Are you finding everything you need? Toilet paper? Me neither!
This is all just so crazy, isn’t it?
Just as the US is saying it’s time to open our economy, it’s time for us to open up family conversation again. In Phase Two conversations, we grapple together with honesty about our response to this current reality. Yes, it will require courage and wisdom and we can’t really be certain of the outcomes, but it is exactly what is needed in order to be agile, responsive, and connected in these unprecedented times. To navigate your Phase Two Conversations, we recommend the following activity:
ACTIVITY: A Share and Tag Conversation uses a set of prompts for conversation with your family members (virtual or in-person depending on your circumstances). Instructions are listed in following:
1. Invite your family members to a Phase Two conversation – Schedule a time for your family to connect – for those who are not residing in the same household, plan to connect via video conference. Be sure to share the purpose of the meeting. Sample Script: “These unprecedented times, as difficult as they are, offer an opportunity for our family to connect and have some conversation about what’s most important to us. To this end, I want to suggest we schedule a time to connect in the next week. During this meeting, I’d like to carry out an activity I came across recently. In preparation, open the attached conversation prompts and select two prompts you’d like to share with us during the meeting. I look forward to the opportunity to hear from you all and enjoy some meaningful time together.” Don’t forget to send the Conversation Prompts along with your message!
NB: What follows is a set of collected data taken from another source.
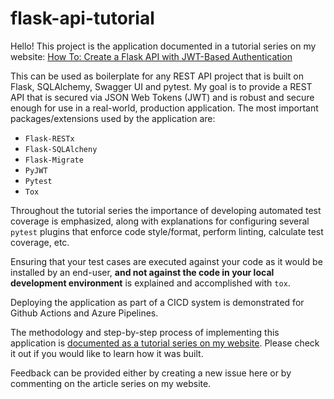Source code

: # flask-api-tutorial

Hello! This project is the application documented in a tutorial series on my website: [How To: Create a Flask API with JWT-Based Authentication](https://aaronluna.dev/series/flask-api-tutorial/overview/)

This can be used as boilerplate for any REST API project that is built on Flask, SQLAlchemy, Swagger UI and pytest. My goal is to provide a REST API that is secured via JSON Web Tokens (JWT) and is robust and secure enough for use in a real-world, production application. The most important packages/extensions used by the application are:

- `Flask-RESTx`
- `Flask-SQLAlcheny`
- `Flask-Migrate`
- `PyJWT`
- `Pytest`
- `Tox`

Throughout the tutorial series the importance of developing automated test coverage is emphasized, along with explanations for configuring several `pytest` plugins that enforce code style/format, perform linting, calculate test coverage, etc.

Ensuring that your test cases are executed against your code as it would be installed by an end-user, **and not against the code in your local development environment** is explained and accomplished with `tox`.

Deploying the application as part of a CICD system is demonstrated for Github Actions and Azure Pipelines.

The methodology and step-by-step process of implementing this application is [documented as a tutorial series on my website](https://aaronluna.dev/series/flask-api-tutorial/overview/). Please check it out if you would like to learn how it was built.

Feedback can be provided either by creating a new issue here or by commenting on the article series on my website.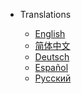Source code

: <!-- markdownlint-disable first-line-h1 -->
- Translations

  - [English](/)
  - [简体中文](/zh-cn/)
  - [Deutsch](/de-de/)
  - [Español](/es/)
  - [Русский](/ru-ru/)
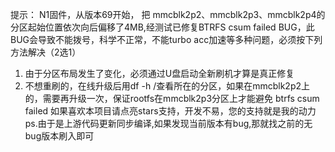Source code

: 提示：
N1固件，从版本69开始， 把 mmcblk2p2、mmcblk2p3、mmcblk2p4的分区起始位置依次向后偏移了4MB,经测试已修复BTRFS csum failed BUG，此BUG会导致不能拨号，科学不正常，不能turbo acc加速等多种问题，必须按下列方法解决（2选1）
1. 由于分区布局发生了变化，必须通过U盘启动全新刷机才算是真正修复
2. 不想重刷的，在线升级后用df -h /查看所在的分区，如果在mmcblk2p2上的，需要再升级一次，保证rootfs在mmcblk2p3分区上才能避免 btrfs csum failed
如果喜欢本项目请点亮stars支持，开发不易，您的支持就是我的动力
ps.由于是上游代码更新同步编译,如果发现当前版本有bug,那就找之前的无bug版本刷入即可
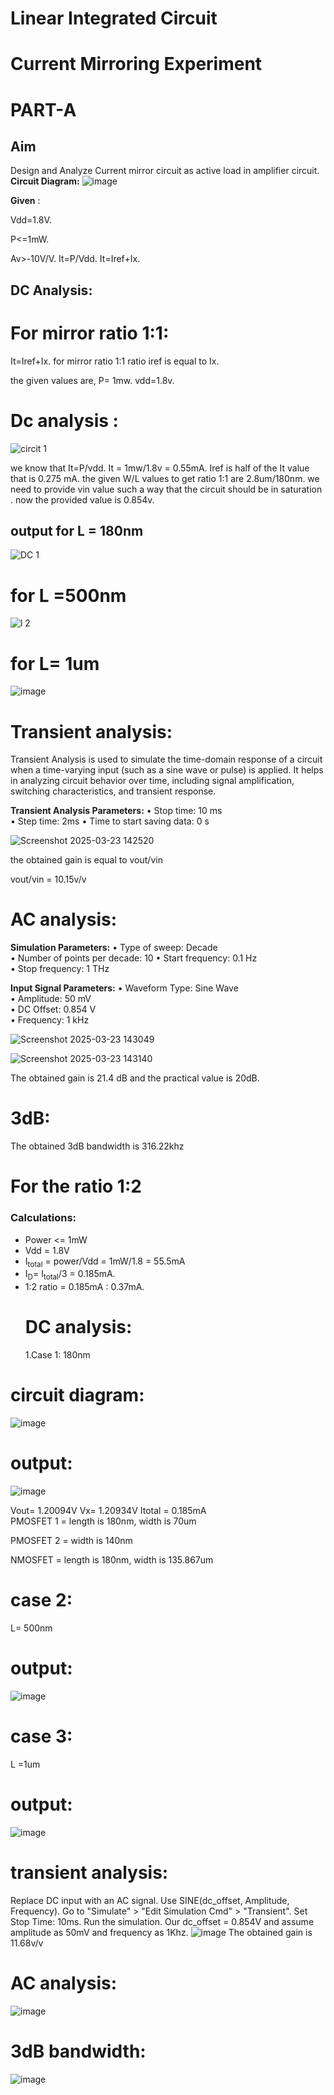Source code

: # Linear Integrated Circuit
# Current Mirroring Experiment
# PART-A
## Aim

Design and Analyze Current mirror circuit as active load in amplifier circuit.
**Circuit Diagram:**
![image](https://github.com/user-attachments/assets/87414ce5-50cc-47d9-babf-2fd26144c1cb)


**Given** :

Vdd=1.8V.

P<=1mW.

Av>-10V/V.
It=P/Vdd.
It=Iref+Ix.
## DC Analysis:
# For mirror ratio 1:1:
 It=Iref+Ix.
 for mirror ratio 1:1 ratio iref is equal to Ix.

 the given values are,
 P= 1mw.
 vdd=1.8v.
 # Dc analysis :
 ![circit 1](https://github.com/user-attachments/assets/00468e5b-aada-45b8-808b-ab1ca0bd7ff9)
 
 we know that It=P/vdd.
 It = 1mw/1.8v = 0.55mA.
 Iref is half of the It value that is 0.275 mA.
 the given W/L values to get ratio 1:1 are 2.8um/180nm.
 we need to provide vin value such a way that the circuit should be in saturation . now the provided value is 0.854v.

 ## output for L = 180nm

![DC 1](https://github.com/user-attachments/assets/2804f44e-fb7c-4d80-823f-231d57bab637)

# for L =500nm




![l 2](https://github.com/user-attachments/assets/999a3f1d-9ae7-40d9-8126-0a7940a32c02)

# for L= 1um
![image](https://github.com/user-attachments/assets/5a89b1e5-8888-429a-9439-d255a512ab92)



# Transient analysis:
Transient Analysis is used to simulate the time-domain response of a circuit when a time-varying input (such as a sine wave or pulse) is applied. It helps in analyzing circuit behavior over time, including signal amplification, switching characteristics, and transient response.

**Transient Analysis Parameters:**
• Stop time: 10 ms  
• Step time: 2ms 
• Time to start saving data: 0 s 


![Screenshot 2025-03-23 142520](https://github.com/user-attachments/assets/f3e6c49b-ad52-4c95-8ddc-dd652b266cef)

the obtained gain is equal to vout/vin

vout/vin = 10.15v/v

# AC analysis:

**Simulation Parameters:**
• Type of sweep: Decade  
• Number of points per decade: 10
• Start frequency: 0.1 Hz  
• Stop frequency: 1 THz  

**Input Signal Parameters:**
• Waveform Type: Sine Wave  
• Amplitude: 50 mV  
• DC Offset: 0.854 V  
• Frequency: 1 kHz 


![Screenshot 2025-03-23 143049](https://github.com/user-attachments/assets/c95c174b-2c9a-4caa-8c29-824175ff301e)


![Screenshot 2025-03-23 143140](https://github.com/user-attachments/assets/9e23f68d-3522-4b53-bf19-64cf16d4c7d3)

The obtained gain is 21.4 dB and the practical value is 20dB.
# 3dB:
The obtained 3dB bandwidth is 316.22khz


# For the ratio 1:2
### Calculations:
* Power <= 1mW
* Vdd = 1.8V
* I<sub>total</sub> = power/Vdd = 1mW/1.8 = 55.5mA
* I<sub>D</sub>= I<sub>total</sub>/3 = 0.185mA.
* 1:2 ratio = 0.185mA : 0.37mA.
  # DC analysis:
  1.Case 1: 180nm
# circuit diagram:
![image](https://github.com/user-attachments/assets/6a2c61fb-ff40-4477-bab7-c28e810dff37)

# output:
![image](https://github.com/user-attachments/assets/19442ae1-dbe3-4fea-b24b-05eb9f14d5c6)


Vout= 1.20094V
Vx= 1.20934V
Itotal = 0.185mA\
PMOSFET 1 = length is 180nm, width is 70um 

PMOSFET 2 = width is 140nm

NMOSFET = length is 180nm, width is 135.867um
# case 2:
L= 500nm
# output:
![image](https://github.com/user-attachments/assets/20ff9a2e-6b42-4161-9223-3bd102b50df7)
# case 3:
L =1um
# output:
![image](https://github.com/user-attachments/assets/30cb1a5a-2f3c-400a-8705-02d46b21f8ea)
# transient analysis:
Replace DC input with an AC signal.
Use SINE(dc_offset, Amplitude, Frequency).
Go to "Simulate" > "Edit Simulation Cmd" > "Transient".
Set Stop Time: 10ms.
Run the simulation.
Our dc_offset = 0.854V and assume amplitude as 50mV and frequency as 1Khz.
![image](https://github.com/user-attachments/assets/4cc70489-f8dd-40d0-9507-82765e440c0d)
The obtained gain is 11.68v/v
# AC analysis:
![image](https://github.com/user-attachments/assets/83039d9f-a4ef-4b74-b2dd-2f3f37d59dea)

# 3dB bandwidth:
![image](https://github.com/user-attachments/assets/2ac97934-2c2f-465a-9ff4-43923eea5f61)


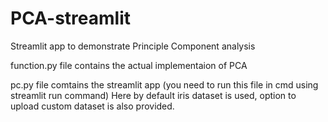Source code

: # PCA-streamlit
Streamlit app to demonstrate Principle Component analysis

function.py file contains the actual implementaion of PCA

pc.py file comtains the streamlit app (you need to run this file in cmd using streamlit run command) Here by default iris dataset is used, option to upload custom dataset is also provided.
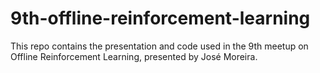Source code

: # 9th-offline-reinforcement-learning
This repo contains the presentation and code used in the 9th meetup on Offline Reinforcement Learning, presented by José Moreira.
2. Open the Conversation Prompts and prepare your own thoughts. Save any major business or estate related updates you may have considered sharing with your family members for a separate conversation. This meeting is simply about connecting meaningfully with your family members.
Consider your approach for this conversation with your family members. A NY Times article, “The Stories That Bind Us“ summarizes research from Emory University that illustrates the idea that there are three different ways people share stories with their family members – these styles are captured below:
“Ascending Narrative” – Things just get better and better for us.
“Descending Narrative” – Things just get worse and worse for us.
“Oscillating Narrative” – We’ve had our ups and downs, but through it all we’ve always stuck together as a family.
In the Emory research study, children who were told family stories in an oscillating narrative style had the strongest self-confidence and, more specifically, they have what the researchers term, “a strong intergenerational self.” The lesson we learn from this research is that, while it’s good to share our highlights and positivity with family members, it’s also essential to share honestly about our experience of the tough times – and the current situation is certainly qualifies.
As leaders in our families, we often feel pressure to present a stoic, ‘I’ve got everything under control’ front in an effort to offer reassurance, but one way we can model leadership is to authentically share appropriate bits about the challenges we experience along the way so that our family members, especially those in rising generations, can learn from the values you lean into during hard times. So prepare to show up ready to share in the spirit of the “oscillating narrative”.
3. Gather your family and play the video below as an introduction to your meeting. If you are meeting via digital video, screen share this video when you are ready to begin the activity. If you are meeting together, print the conversation prompt cards and bring them along to your meeting.
4. Thank your family members, by email or text, for attending the meeting, and be sure to follow-up promptly on any parking lot items.